* _Problem to work on_: Where a line holds the word "must", count it, then give only the total for the entries below.

* _Task data_:
--- START ---

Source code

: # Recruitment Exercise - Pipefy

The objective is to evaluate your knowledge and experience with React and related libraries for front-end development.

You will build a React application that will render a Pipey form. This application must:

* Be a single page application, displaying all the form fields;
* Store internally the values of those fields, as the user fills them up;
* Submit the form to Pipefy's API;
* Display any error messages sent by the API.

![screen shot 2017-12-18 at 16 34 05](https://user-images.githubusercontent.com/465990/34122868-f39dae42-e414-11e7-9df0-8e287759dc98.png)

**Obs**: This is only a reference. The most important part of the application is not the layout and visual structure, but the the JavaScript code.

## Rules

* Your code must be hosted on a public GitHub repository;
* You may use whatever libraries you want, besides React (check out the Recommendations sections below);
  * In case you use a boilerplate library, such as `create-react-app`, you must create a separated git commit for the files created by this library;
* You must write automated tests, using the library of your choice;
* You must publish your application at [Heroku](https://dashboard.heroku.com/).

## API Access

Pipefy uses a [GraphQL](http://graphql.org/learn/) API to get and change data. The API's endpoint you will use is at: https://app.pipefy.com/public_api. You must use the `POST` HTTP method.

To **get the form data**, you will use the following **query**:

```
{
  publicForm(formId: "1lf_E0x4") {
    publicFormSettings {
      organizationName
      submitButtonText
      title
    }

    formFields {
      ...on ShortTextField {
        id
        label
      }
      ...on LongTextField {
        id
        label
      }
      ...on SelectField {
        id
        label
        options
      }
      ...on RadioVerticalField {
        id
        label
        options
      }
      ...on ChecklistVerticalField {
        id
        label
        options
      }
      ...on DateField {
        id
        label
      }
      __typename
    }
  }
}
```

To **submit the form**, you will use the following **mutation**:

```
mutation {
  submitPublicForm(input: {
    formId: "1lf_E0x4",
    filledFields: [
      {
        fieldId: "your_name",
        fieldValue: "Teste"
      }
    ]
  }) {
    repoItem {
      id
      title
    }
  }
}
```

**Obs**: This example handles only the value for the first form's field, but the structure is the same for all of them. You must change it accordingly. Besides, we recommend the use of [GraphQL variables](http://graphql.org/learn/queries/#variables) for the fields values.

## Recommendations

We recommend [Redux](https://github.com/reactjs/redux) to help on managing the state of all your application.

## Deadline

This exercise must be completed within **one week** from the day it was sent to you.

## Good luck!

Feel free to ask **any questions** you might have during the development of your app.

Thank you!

--- END ---

* _Output below_: 8